The Palliative Radiotherapy Column features a pair of review articles that help to inform clinical practice. With palliative irradiation known to be associated with a risk of pain flare (14) and of radiation-induced nausea and vomiting (RINV) (15), Chiu et al. describe advances in the management of common symptoms that are experienced as a result of palliative radiation therapy, including pain flare and nausea (16). The authors recommend anti-emetic prophylaxis given based on emetic risk categories that they detail, and they call for additional investigation into pain flare prophylaxis.
Next, Bedard et al. review the current literature on the use of stereotactic body radiation therapy (SBRT) for non-spine bone metastases (17). Extracranial SBRT, also termed stereotactic ablative radiotherapy (SABR), is well established as an ideal option for patients with medically inoperable non-small cell lung cancer (18) and more recently reported as a viable first-line option for medically operable patients (19,20). However, fewer prospective studies have focused on SBRT for palliation. This modality may be a particularly attractive option for select patients receiving radiation therapy for metastatic disease, and its use for bone metastases has recently been described in this journal (21,22). In perhaps the most comprehensive review on SBRT for non-spine bone metastases to date, Bedard and colleagues find that SBRT was associated with few high grade toxicities and with local control rates consistently greater than 85%. The authors call for a need for consensus endpoints across SBRT studies and a randomized trial of single versus multiple fractions of SBRT to determine if there is a dose response phenomenon.
In a very lively and fun piece, Porzio et al. uses basketball as a metaphor for teaching pain therapy (23). Porzio, himself a former basketball coach who is now a supportive and palliative care oncologist, playfully describes a basketball game between a team of oncologists and a pain team in the context of using the game as a training course on pain therapy. By identifying the weakness of the pain team, the oncologists and palliative care provides can win the game and help alleviate the pain and suffering of patients.

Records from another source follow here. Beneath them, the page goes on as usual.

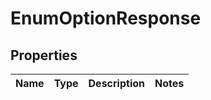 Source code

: # EnumOptionResponse

## Properties
Name | Type | Description | Notes
------------ | ------------- | ------------- | -------------
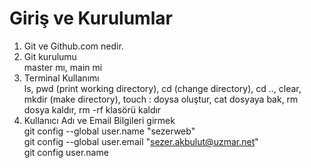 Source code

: # Giriş ve Kurulumlar
1. Git ve Github.com nedir.
2. Git kurulumu  
master mı, main mi
3. Terminal Kullanımı  
   ls, pwd (print working directory), cd (change directory), cd .., clear, mkdir (make directory), touch : doysa oluştur, cat dosyaya bak, rm dosya kaldır, rm -rf klasörü kaldır
4. Kullanıcı Adı ve Email Bilgileri girmek  
   git config --global user.name "sezerweb"  
   git config --global user.email "sezer.akbulut@uzmar.net"  
   git config user.name 

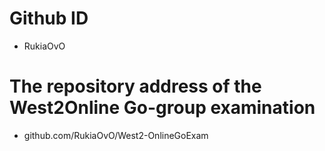 # Github ID
- RukiaOvO
# The repository address of the West2Online Go-group examination
- github.com/RukiaOvO/West2-OnlineGoExam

The January issue of Annals of Palliative Medicine is concluded by a meeting report of the Society for Palliative Radiation Oncology (SPRO) by Wei and colleagues (24). The article described the origins of SPRO and the clinicians and investigators who founded the society who are dedicated to excellence in end-of-life radiation oncology and the delivery of effective, efficient, safe, cost effective and collaborative palliative radiation therapy. The article also details the mission statement of SPRO, its current and planned roles in research, education and advocacy, and the report of the Second Annual Meeting of SPRO that occurred in San Antonio, Texas in October 2015.
Acknowledgements
None.
Footnote
Conflicts of Interest: The author has no conflicts of interest to declare.